• _Listed entries_
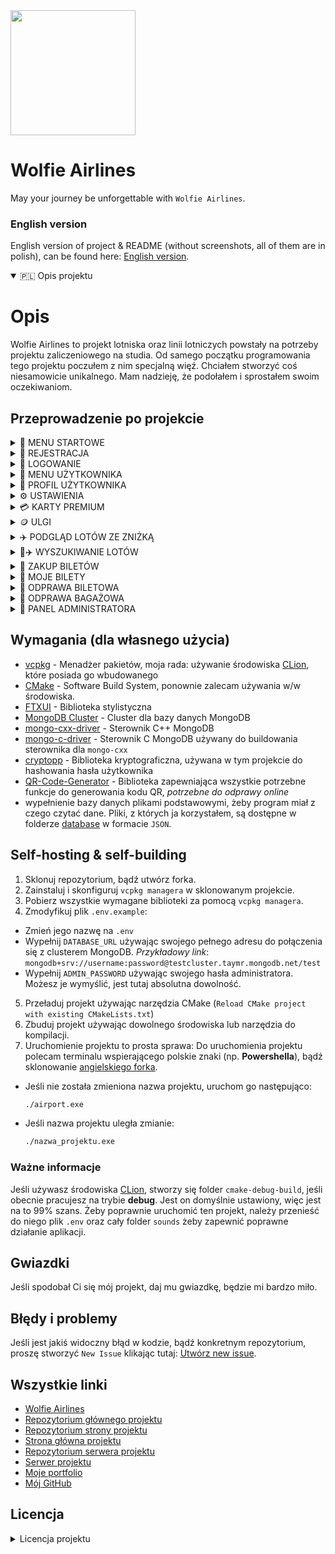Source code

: <div>
  <img
    src="https://i.imgur.com/MLlNSm4.png"
    class="logo-img"
    style="width:200px;heigth:200px"
    />
</div>

# Wolfie Airlines 

May your journey be unforgettable with `Wolfie Airlines`.

### English version
English version of project & README (without screenshots, all of them are in polish), can be found here: [English version](https://github.com/wolfie-airlines/wolfie-airlines/tree/english).

<details open>
  <summary>
    🇵🇱 Opis projektu
  </summary>

# Opis
Wolfie Airlines to projekt lotniska oraz linii lotniczych powstały na potrzeby projektu zaliczeniowego na studia. Od samego początku programowania tego projektu poczułem z nim specjalną więź. Chciałem stworzyć coś niesamowicie unikalnego. Mam nadzieję, że podołałem i sprostałem swoim oczekiwaniom.

## Przeprowadzenie po projekcie

<details>
  <summary>
    🧭 MENU STARTOWE
  </summary>
  
  Użytkownik może korzystać z aplikacji bez możliwości zakładania konta ani logowania się, ale ma oczywiście ograniczone funkcje.
  <img src="https://i.imgur.com/OYHkDLv.png"/>
</details>

<details>
  <summary>
    👤 REJESTRACJA
  </summary>

  Wszystko się gdzieś zaczyna. Zarejestrujmy się więc, żeby korzystać z naszej aplikacji.
  <img src="https://i.imgur.com/yzLoNxv.png"/>
</details>

<details>
  <summary>
    👤 LOGOWANIE
  </summary>

  Po udanej rejestracji, zalogujmy się na nasze konto
  <img src="https://i.imgur.com/dFMuvvN.png"/>
</details>

<details>
  <summary>
    🧭 MENU UŻYTKOWNIKA
  </summary>

  Naszym oczom ukaże się menu użytkownika, które posiada o wiele więcej funkcji niż podstawowe menu startowe.
  <img src="https://i.imgur.com/8V1i80v.png"/>
</details>

<details>
  <summary>
    👤 PROFIL UŻYTKOWNIKA
  </summary>

  Każda szanująca się aplikacja wspierająca zakładanie własnego konta powinna mieć możliwość przejrzenia własnego profilu. W `Wolfie Airlines` traktujemy naszych klientów naprawdę poważnie.
  <img src="https://i.imgur.com/8O1tjna.png"/>

  Profil służy głównie do przeglądania statystyk, takich jak: zweryfikowany zawód, obecna karta premium/obecnie przypisana zniżka, zaoszczędzone pieniądze, data utworzenia konta, domyślna metoda płatności (`można ją zmienić w ustawieniach, o czym jest napisane niżej`), liczba zakupionych biletów, czy ilość wydanych pieniędzy.
</details>

<details>
  <summary>
    ⚙️ USTAWIENIA
  </summary>

  Oprócz możliwości wyświetlenia własnego konta, można je również edytować. Zmiana hasła, adresu e-mail, nazwy użytkownika, itp. są niesamowicie potrzebne dla zadowolenia użytkowników z korzystania z aplikacji.
  <img src="https://i.imgur.com/QgMZW2k.png"/>

  <details>
    <summary>
    👷‍♂️ WERYFIKACJA ZAWODU
    </summary>

  Każdy użytkownik ma możliwość zweryfikować wykonywany zawód, co niesie za sobą korzyści. Obecnie aplikacja wspiera 5 zawodów: `muzyk`, `lekarz`, `matematyk`, `informatyk` i `policjant`, a korzyści z nich to kolejno:
  - `Muzyk` - **darmowy^** przewóz instrumentów muzycznych
  - `Lekarz` - **darmowy^** przewóz asortymentu medycznego (apteczki, zestawy ratunkowe, szczepionki, itd.) oraz asortymentu potrzebnego do wykonywania zawodu (stetoskop, itp.)
  - `Matematyk` - **darmowy^** przewóz kalkulatora oraz liczydła
  - `Informatyk` - **darmowy^** przewóz narzędzi potrzebnych do wykonywania zawodu (laptop, tablet, komputer) oraz **darmowy^** przewóz nielimitowanych ilości urządzeń elektrycznych (na baterie litowe bądź litowo-jonowe)
  - `Policjant` - **darmowy^** przewóz narzędzi potrzebnych do wykonywania zawodu (broń, amunicja) oraz **darmowy^** i `wyłącznie dostępny dla tego zawodu`, przewóz zabronionych przedmiotów takich jak: `Broń paraliżująca`

**^** - `darmowy` oznacza: Dostępny (jeśli zabroniony), nieliczący się do wagi bagażu

  <details>
    <summary>
    🎵 Muzyk
    </summary>

  Weryfikacja zawodu wiąże się z testowaniem słuchu. Odtwarza się krótka część znanego utworu oraz zadaniem użytkownika będzie poprawne zgadnięcie wykonawcy/zespołu, który stworzył dany utwór.

  <img src="https://i.imgur.com/m0AXn5p.png"/>
  </details>

  <details>
    <summary>
    💉 Lekarz
    </summary>

  Weryfikacja zawodu wiąże się z diagnozą choroby. Wyświetlają się objawy, na podstawie których użytkownik musi stwierdzić chorobę.

  <img src="https://i.imgur.com/FUIr22v.png"/>
  </details>

  <details>
    <summary>
    🧮 Matematyk
    </summary>

  Weryfikacja zawodu wiąże się z rozwiązaniem problemu matematycznego. Wyświetla się pytanie, na które użytkownik musi podać poprawną odpowiedź, zgodną z wyświetloną podpowiedzią.

  <img src="https://i.imgur.com/wewXZU7.png"/>
  </details>

  <details>
    <summary>
    💻 Informatyk
    </summary>

  Weryfikacja zawodu wiąże się z rozwiązaniem problemu informatycznego. Wyświetla się losowy problem z losowego języka programowania, a zadaniem użytkownika będzie wskazanie, w której linijce kodu znajduje się błąd.

  <img src="https://i.imgur.com/fipamv7.png"/>
  </details>

  <details>
    <summary>
    🚓 Policjant
    </summary>

  Weryfikacja zawodu wiąże się z podaniem `poprawnego` numeru odznaki

  <img src="https://i.imgur.com/fIDsbXe.png"/>
  </details>
  </details>

  <details>
  <summary>
    💳 ZMIANA DOMYŚLNEJ METODY PŁATNOŚCI
  </summary>

  Aplikacja wspiera obecnie 2 typy płatności: `Kod BLIK` oraz `kartę VISA`.
  <img src="https://i.imgur.com/g9xlIUL.png"/>
</details>
</details>

<details>
  <summary>
    💳 KARTY PREMIUM
  </summary>
    
  Użytkownik w aplikacji ma możliwość zakupienia karty premium, która w późniejszym etapie daje różne benefity.
  Najlepszym benefitem - *najbardziej rozwiniętym* - jest wybór miejsca w samolocie, dostępny jedynie dla `karty złotej oraz platynowej`
  <img src="https://i.imgur.com/fTi2bC1.png"/>

  Żeby zakupić kartę, wystarczy podać jej nazwę, a następnie ją opłacić.

  `Jeśli użytkownik ma zakupioną kartę premium, nie może starać się o zniżkę.`
 </details>

 <details>
  <summary>
    🪙 ULGI
  </summary>
    
  Oprócz wsparcia kart premium, oferujemy również zniżki dla: `weteranów wojennych`, `karty inwalidzkiej`, `emerytów` oraz `studentów`.
  <img src="https://i.imgur.com/ELk14vZ.png"/>


  `Jeśli użytkownik ma przypisaną zniżkę do konta, nie może zakupić już karty premium.`
 </details>

 <details>
  <summary>
    ✈️ PODGLĄD LOTÓW ZE ZNIŻKĄ
  </summary>

  Nieważne czy ze zniżką z ulgi czy z karty premium, każde wyświetlają się tak samo, jedynie wyświetlając inne ceny (zależnie od % zniżki).
  Poniżej znajdziecie wyświetlony ekran lotów ze zniżką dla `weterana wojennego`:
  <img src="https://i.imgur.com/CKRRSdP.png"/>
 </details>

<details>
  <summary>
    🔎✈️ WYSZUKIWANIE LOTÓW
  </summary>

  Wyszukiwanie lotów jest pierwszą i w zasadzie najważniejszą funkcją całej aplikacji, więc też i jedną z najbardziej rozbudowanych pod względem podanych przez użytkownika kryteriów.
  <img src="https://i.imgur.com/tIAQShv.png"/>

  Opcji jest naprawdę wiele, jak widać na załączonym zdjęciu. Przykładowo, wybierzmy opcję wyświetlenia wszystkich lotów.

  <img src="https://i.imgur.com/aaSx7Cd.png"/>

  Wyświetlił nam się cały ekran z możliwością *paginacji* (zmiany stron) pomiędzy wyświetlonymi lotami.
</details>

<details>
  <summary>
    🎫 ZAKUP BILETÓW
  </summary>

  Powiedzmy, że wybraliśmy już lot, który nas interesuje korzystając z wcześniej opisanej opcji. Czas zakupić na niego bilet!
  <img src="https://i.imgur.com/s9lZpxS.png"/>

  Skorzystajmy na potrzeby prezentacji z dokładniejszej funkcji (dokładniejszej, ponieważ każdy lot ma swój unikalny `identyfikator`, tak więc, korzystanie z opcji numer *1*, zawsze zwróci nam poprawne połączenie.
  Przykładowo: jeśli korzystając z funkcji numer *2* podamy miasto wylotu i przylotu, aplikacja może zwrócić nam 2 połączenia, ale o innych datach. Zalecane jest więc korzystanie z ID lotu, które można otrzymać korzystając z wyszukiwarki lotów.

  <img src="https://i.imgur.com/2yQfu4L.png"/>

  Potwierdzamy więc, zwrócony przez aplikację, lot i przechodzimy do następnego ekranu.

  <details>
  <summary>
    🎫✈️ WYBÓR MIEJSC W SAMOLOCIE (EXCLUSIVE DLA KARTY ZŁOTEJ I PLATYNOWEJ)
  </summary>

  Jeśli użytkownik posiada, opisaną niżej, `kartę premium`: **złotą lub platynową**, przysługuje mu korzyść wyboru miejsc w samolocie.
  <img src="https://i.imgur.com/nBS3zx0.png"/>

  Żeby wybrać miejsca należy podać kolejno:
  - **liczbę biletów do zakupu** (minimalnie `1`, maksymalnie `4` na jednego użytkownika)
  Zakładając, że chcemy tylko `jeden` bilet będziemy musieli podać:
  - Numer `rzędu`
  - Numer `miejsca`
  Jeśli chcemy parę biletów, aplikacja będzie pytała o wszystkie numery rzędów i miejsc. Należy podążać wtedy za instrukcjami wyświetlonymi w aplikacji.

  <img src="https://i.imgur.com/VFf4Wwl.png"/>

  Wybraliśmy miejsca. Wyświetla się samolot, a sama aplikacja prosi o potwierdzenie wyboru:
  <img src="https://i.imgur.com/Ctt8AZA.png"/>
</details>

  <details>
  <summary>
    🎫✈️ PRZYDZIAŁ MIEJSC (DLA POZOSTAŁYCH UŻYTKOWNIKÓW)
  </summary>

  Przydział miejsc dla użytkowników bez złotej lub platynowej karty premium odbywa się za pomocą zaimplementowanego, na podstawie oficjalnych danych linii lotniczych, `algorytmu`:
  - Jeśli są wolne miejsca w samolocie, przydziela losowo
  - Jeśli jedynymi miejscami w samolocie są miejsca ewakuacyjne, a użytkownik nie ma żadnej z ulg: `weteran wojenny`, `karta inwalidzka`, `emeryt`, zostaje mu przydzielone miejsce ewakuacyjne
  - W przeciwnym wypadku natomiast, jeśli użytkownik posiada w/w ulgi, aplikacja wyświetla zapytanie, czy użytkownik nadal chce zakupić bilet na miejscu ewakuacyjnym
</details>

<details>
  <summary>
    🎫💵 PŁATNOŚĆ ZA BILETY
  </summary>

  Jeśli potwierdziliśmy wybór miejsc w samolocie, bądź został nam on przydzielony odgórnie, należy zapłacić za bilety.
  <img src="https://i.imgur.com/gc1ciPK.png"/>

  Wyświetlony ekran płatności zależy od **domyślnej metody płatności** wybranej przez użytkownika. Podstawowo jest to `BLIK`, co można zmienić w ustawieniach opisanych wyżej.
  Po pomyślnie dokonanej płatności drukuje nam się fakturka z zakupionymi biletami i informacją o możliwości odprawy.

</details>
</details>

<details>
  <summary>
    🎫 MOJE BILETY
  </summary>

  Użytkownik ma oczywiście możliwość zobaczenia zakupionych biletów oraz ich statusów odpraw (bagażowej i biletowej)
  <img src="https://i.imgur.com/SZauO7a.png"/>
</details>

<details>
  <summary>
    🎫 ODPRAWA BILETOWA
  </summary>

  Mamy wyszukany i znaleziony lot, kupiony bilet, zostały odprawy. Pierwszą z nich oczywiście nie musi być odprawa biletowa, ale taką kolejność sugeruje nam aplikacja.
  <img src="https://i.imgur.com/uzN0PPP.png"/>

  Aplikacja wyświetla nam nasze bilety i prosi o wprowadzenie numeru lotu (obecnego na obramowaniu biletu, na załączonym obrazku jest to `#1`. Wprowadzamy oczywiście bez znaku `#`.

  <details>
  <summary>
    🤳 KOD QR
  </summary>

  System odpraw w `Wolfie Airlines` jest mocno nastawiony przyszłościowo, szybko i skutecznie. Albowiem wystarczy jedynie zeskanować kod QR żeby przeprowadzić całą odprawę. Nie trzeba nic wpisywać, nic podawać, ani tym bardziej - dodatkowo dopłacać.
  <img src="https://i.imgur.com/iBFZuPg.png"/>
  </details>

  <details>
  <summary>
    📑 KARTY POKŁADOWE
  </summary>

  Po zeskanowaniu kodu, przeniesie nas do [strony projektu](https://github.com/wolfie-airlines/wolfie-airlines-webpage), która następnie będzie komunikować się z [serwerem](https://github.com/wolfie-airlines/wolfie-airlines-server), aby przeprowadzić naszą odprawę.
  Wystarczy poczekać parę sekund i otrzymamy nasze gotowe karty pokładowe.
  <img src="https://i.imgur.com/pZhsV9W.png"/>

  Teraz, jeśli użytkownik wejdzie w zakładkę `Moje bilety` zobaczy ✅ w kolumnie odprawy biletowej przy odprawionym bilecie.
  </details>
</details>

<details>
  <summary>
    👜 ODPRAWA BAGAŻOWA
  </summary>

  Jesteśmy już odprawieni (a raczej nasz bilet), więc zostało odprawić jeszcze bagaż. Wiadomo, że czasami da się polecieć z samym plecakiem, wtedy taka opcja nie jest wymagana, może widnieć ❌ w zakładce `Moje bilety`, ale lecąc na **2 tygodniowe** wakacje, ciężko zapakować się do plecaka górskiego. Należy też więc odprawić naszą walizkę lub torbę osobno.
  <img src="https://i.imgur.com/kwLC9KK.png"/>

  Początkowo odprawa bagażowa wygląda bardzo podobnie do odprawy biletowej, żeby użytkownik przeszedł przez nią bardziej intuicyjnie. Również należy wybrać lot, na który chcemy odprawić bagaż.

  <details>
  <summary>
    👜 POWITANIE W ODPRAWIE
  </summary>

  Poczuj się z nami swobodnie. W `Wolfie Airlines` możesz mieć pewność, że powitamy Cię zawsze z otwartymi rękami. Przed odprawą bagażową masz również możliwość wyświetlić listę wszystkich dostępnych i zabronionych przedmiotów w transporcie lotniczym.
  Wszystkie informacje zawarte w aplikacji są oparte na prawdziwych danych z tabeli wykazów przedmiotów niebezpiecznych - [tabela 2.3a](https://www.royaljet.pl/uploads/Wykaz_przedmiotow_niebezpiecznych.pdf).
  <img src="https://i.imgur.com/pEMA2Kl.png"/>
  </details>

<details>
  <summary>
    🛄 LISTA WSZYSTKICH PRZEDMIOTÓW
  </summary>

  <img src="https://i.imgur.com/Kw0gghD.png"/>

  Tabela jest bardzo prosta w odczycie i intuicyjna, żeby użytkownik na pewno wiedział, czy może wziąć przedmiot.
  Jeśli chcesz uzyskać szczegółowe informacje na temat jednego przedmiotu (dostępność dla zawodu, uśredniona waga jednego przedmiotu) wystarczy wpisać jego `numer`.
  </details>

  <details>
  <summary>
    👜 ZAWARTOŚĆ BAGAŻU
  </summary>
    
  Jeśli użytkownik nie potrzebuje tabeli wszystkich przedmiotów, przechodzi do następnego ekranu odprawy.
  <img src="https://i.imgur.com/MhT8KcP.png"/>

  Tutaj należy zaznaczyć wszystkie rzeczy, które użytkownik chce ze sobą wziąć. Jak widać, niektóre przedmioty pojawiły się na **czerwono**. Są to przedmioty zabronione. 
Ktoś może zadać sobie pytanie: Czemu w odprawie bagażowej w ogóle uwzględniać przedmioty zabronione? Odpowiedź jest bardzo prosta. Mianowicie, **te przedmioty nie są zabronione dla każdego**, przykładowo, `Broń paraliżująca` jest dostępna i niezabroniona dla osoby, która wykonuje zawód *policjanta*. Oczywiście, dla tej osoby, takowy przedmiot nie wyświetla się na czerwono. Dla zwykłego użytkownika jest to jedynie informacja wizualna, a podczas wyboru tego przedmiotu bez uprawnień, odprawa zakończy się niepowodzeniem.
  </details>

  <details>
  <summary>
    👜 POTWIERDZENIE ZAWARTOŚCI BAGAŻU
  </summary>
    
  Jeśli użytkownik wybrał przedmioty, aplikacja wyświetla listę rzeczy, które zaznaczył, żeby mógł sobie na spokojnie jeszcze raz sprawdzić, czy czegoś nie zapomniał.
  <img src="https://i.imgur.com/jJ3O7i4.png"/>
 </details>

  <details>
  <summary>
    👜 PODANIE ILOŚCI
  </summary>
    
  Po potwierdzeniu zgodności zawartości bagażu, wyświetla się następny ekran odprawy, proszący o wprowadzenie ilości przedmiotów, które chcemy zabrać.
  <img src="https://i.imgur.com/tJw6fll.png"/>

  `Waga przedmiotów naliczana jest automatycznie`. Każdy przedmiot ma swoją odgórnie określoną wagę, żeby odprawy bagażowe szły sprawniej.
  
  Jak widać na załączonym zdjęciu, bagaż do **20kg** włącznie, jest bagażem odprawianym od razu, za darmo, bez konieczności żadnej dopłaty.
  Jeśli użytkownik przekroczy limit wagowy **20kg**, ale nie przekroczy **32kg**, naliczana jest nadpłata za nadbagaż, według oficjalnych danych [Ryanair](https://www.ryanair.com/pl/pl), to jest: `2 euro za każdy przekroczony kilogram`.
  Nadpłata jest obliczana w złotówkach, po kursie ustalonym z góry (nie jest on aktualizowany, jest to stałe `4.3zł`)
 </details>

  <details>
  <summary>
    💵👜 OPŁATA ZA NADBAGAŻ
  </summary>
    
  W momencie kiedy użytkownik przekroczył wyżej wspomniany limit wagowy, ale zmieścił się w maksymalnym limicie, została naliczona dopłata za nadbagaż.
  <img src="https://i.imgur.com/i3jVhAW.png"/>

  Standardowo jak we wszystkich płatnościach w aplikacji, wyświetla się ekran z prośbą o uiszczenie opłaty, po której, jeśli została przeprowadzona pomyślnie, bagaż zostaje automatycznie odprawiony.
 </details>
  </details>

  <details>
  <summary>
    🤵 PANEL ADMINISTRATORA
  </summary>
    
  Aplikacja oferuje również panel administratora, dla osób posiadających przepustkę wyższego stopnia do siedziby biura `Wolfie Airlines` (hasło administratora)
  <img src="https://i.imgur.com/JaOGxuj.png"/>

  Jeśli użytkownik nie był wcześniej zalogowany jako administrator, aplikacja poprosi go o wprowadzenie hasła, natomiast jeśli był, od razu przejdzie do panelu.

  <details>
  <summary>
    ⚙️ FUNKCJE PANELU
  </summary>
    
  Panel administratora wspiera następujące funkcje:
  <img src="https://i.imgur.com/JaOGxuj.png"/>

  - `LOTY` - dodawanie nowych lotów
  - `PYTANIA WERYFIKACYJNE` - dodawanie nowych pytań weryfikacyjnych (do weryfikacji zawodów)
  - `ZARZĄDZANIE UŻYTKOWNIKAMI` - zmiana nazwy użytkownika, e-mailu, wydanych pieniędzy, daty założenia konta, liczby zakupionych biletów, itd.
  - `DODAWANIE NOWYCH PRZEDMIOTÓW` - nowe przedmioty do tabeli przedmiotów w odprawie bagażowej
 </details>

 </details>

## Wymagania (dla własnego użycia)
- [vcpkg](https://vcpkg.io/en/) - Menadżer pakietów, moja rada: używanie środowiska [CLion](https://www.jetbrains.com/clion/), które posiada go wbudowanego
- [CMake](https://cmake.org/) - Software Build System, ponownie zalecam używania w/w środowiska.
- [FTXUI](https://github.com/ArthurSonzogni/FTXUI) - Biblioteka stylistyczna
- [MongoDB Cluster](https://www.mongodb.com/resources/products/fundamentals/clusters) - Cluster dla bazy danych MongoDB
- [mongo-cxx-driver](https://github.com/mongodb/mongo-cxx-driver) - Sterownik C++ MongoDB
- [mongo-c-driver](https://github.com/mongodb/mongo-c-driver) - Sterownik C MongoDB używany do buildowania sterownika dla `mongo-cxx`
- [cryptopp](https://cryptopp.com/) - Biblioteka kryptograficzna, używana w tym projekcie do hashowania hasła użytkownika
- [QR-Code-Generator](https://github.com/nayuki/QR-Code-generator) - Biblioteka zapewniająca wszystkie potrzebne funkcje do generowania kodu QR, *potrzebne do odprawy online*
- wypełnienie bazy danych plikami podstawowymi, żeby program miał z czego czytać dane. Pliki, z których ja korzystałem, są dostępne w folderze [database](https://github.com/wolfie-airlines/wolfie-airlines/tree/main/database/json) w formacie `JSON`.

## Self-hosting & self-building
1. Sklonuj repozytorium, bądź utwórz forka.
2. Zainstaluj i skonfiguruj `vcpkg managera` w sklonowanym projekcie.
3. Pobierz wszystkie wymagane biblioteki za pomocą `vcpkg managera`.
4. Zmodyfikuj plik `.env.example`:
  - Zmień jego nazwę na `.env`
  - Wypełnij `DATABASE_URL` używając swojego pełnego adresu do połączenia się z clusterem MongoDB. *Przykładowy link*: `mongodb+srv://username:password@testcluster.taymr.mongodb.net/test`
  - Wypełnij `ADMIN_PASSWORD` używając swojego hasła administratora. Możesz je wymyślić, jest tutaj absolutna dowolność.
5. Przeładuj projekt używając narzędzia CMake (`Reload CMake project with existing CMakeLists.txt`)
6. Zbuduj projekt używając dowolnego środowiska lub narzędzia do kompilacji.
7. Uruchomienie projektu to prosta sprawa:
  Do uruchomienia projektu polecam terminalu wspierającego polskie znaki (np. **Powershella**), bądź sklonowanie [angielskiego forka](https://github.com/wolfie-airlines/wolfie-airlines/tree/english).
  - Jeśli nie została zmieniona nazwa projektu, uruchom go następująco:
    ```bash
    ./airport.exe
    ```
  - Jeśli nazwa projektu uległa zmianie:
    ```bash
    ./nazwa_projektu.exe
    ```
### Ważne informacje
Jeśli używasz środowiska [CLion](https://www.jetbrains.com/clion/), stworzy się folder `cmake-debug-build`, jeśli obecnie pracujesz na trybie **debug**. Jest on domyślnie ustawiony, więc jest na to 99% szans.
Żeby poprawnie uruchomić ten projekt, należy przenieść do niego plik `.env` oraz cały folder `sounds` żeby zapewnić poprawne działanie aplikacji.

## Gwiazdki
Jeśli spodobał Ci się mój projekt, daj mu gwiazdkę, będzie mi bardzo miło.

## Błędy i problemy
Jeśli jest jakiś widoczny błąd w kodzie, bądź konkretnym repozytorium, proszę stworzyć `New Issue` klikając tutaj: [Utwórz new issue](https://github.com/wolfie-airlines/wolfie-airlines/issues).

## Wszystkie linki
- [Wolfie Airlines](https://github.com/wolfie-airlines)
- [Repozytorium głównego projektu](https://github.com/wolfie-airlines/wolfie-airlines)
- [Repozytorium strony projektu](https://github.com/wolfie-airlines/wolfie-airlines-webpage)
- [Strona główna projektu](https://wolfie-airlines-webpage.vercel.app/)
- [Repozytorium serwera projektu](https://github.com/wolfie-airlines/wolfie-airlines-server)
- [Serwer projektu](https://wolfie-airlines-server.vercel.app/)
- [Moje portfolio](https://szymon-wilczek.pl)
- [Mój GitHub](https://github.com/szymonwilczek)

## Licencja
<details>
  <summary>
    Licencja projektu
  </summary>

`WOLFIE Szymon Wilczek`
Wszelkie prawa zastrzeżone

### Definicje:

1. **"Projekt"** oznacza oprogramowanie i wszelkie związane z nim materiały znajdujące się w **organizacji** GitHub pod nazwą "Wolfie Airlines" - [Organizacja](https://github.com/wolfie-airlines/).

2. **"Autor"** oznacza WOLFIE Szymon Wilczek - [szymonwilczek](https://github.com/szymonwilczek).

### Warunki licencji:

1. **Prawa autorskie:** 
    a. Autor zastrzega sobie wszystkie prawa autorskie do fundamentalnych funkcji zawartych w Projekcie.
    b. Użytkownik otrzymuje licencję na korzystanie z fundamentalnych funkcji Projektu na zasadach określonych poniżej.

2. **Uprawnienia użytkownika:**
    a. Użytkownik może kopiować, modyfikować i rozpowszechniać Projekt lub jego fragmenty.
    b. Każde kopiowanie lub modyfikacja Projektu musi zawierać w uznaniu dodanie Autora, tj. "WOLFIE Szymon Wilczek", wraz z linkiem do oryginalnego repozytorium na GitHubie.
    c. Rozpowszechnianie Projektu lub jego fragmentów jest dozwolone wyłącznie z wyraźną kredytacją Autora w opisie.

3. **Zakazane działania:**
    a. Kopiowanie lub wykorzystywanie Projektu lub jego fragmentów bez dodania Autora w uznaniu.
    b. Usuwanie lub modyfikowanie istniejących informacji o prawach autorskich lub kredytacji Autora.

4. **Brak gwarancji:**
    Projekt jest udostępniany "tak jak jest", bez jakiejkolwiek gwarancji. Autor nie ponosi odpowiedzialności za ewentualne szkody wynikłe z korzystania z Projektu.

5. **Zgoda:**
    Korzystając z Projektu, Użytkownik akceptuje warunki niniejszej licencji.

### Zakończenie licencji:

1. Licencja ta obowiązuje od 2024 roku, chyba że zostanie wcześniej odwołana przez Autora.
2. Po zakończeniu obowiązywania licencji, Użytkownik jest zobowiązany do przestrzegania zasad dotyczących praw autorskich i kredytacji Autora.

Dane kontaktowe:

WOLFIE Szymon Wilczek  
szymonwilczek@icloud.com
szymonwilczek@outlook.com
</details>

</details>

• _Work instruction_
Copy each line of the listing above that includes the word "vcpkg".

• _Finished exercise_
- [vcpkg](https://vcpkg.io/en/) - Menadżer pakietów, moja rada: używanie środowiska [CLion](https://www.jetbrains.com/clion/), które posiada go wbudowanego
2. Zainstaluj i skonfiguruj `vcpkg managera` w sklonowanym projekcie.
3. Pobierz wszystkie wymagane biblioteki za pomocą `vcpkg managera`.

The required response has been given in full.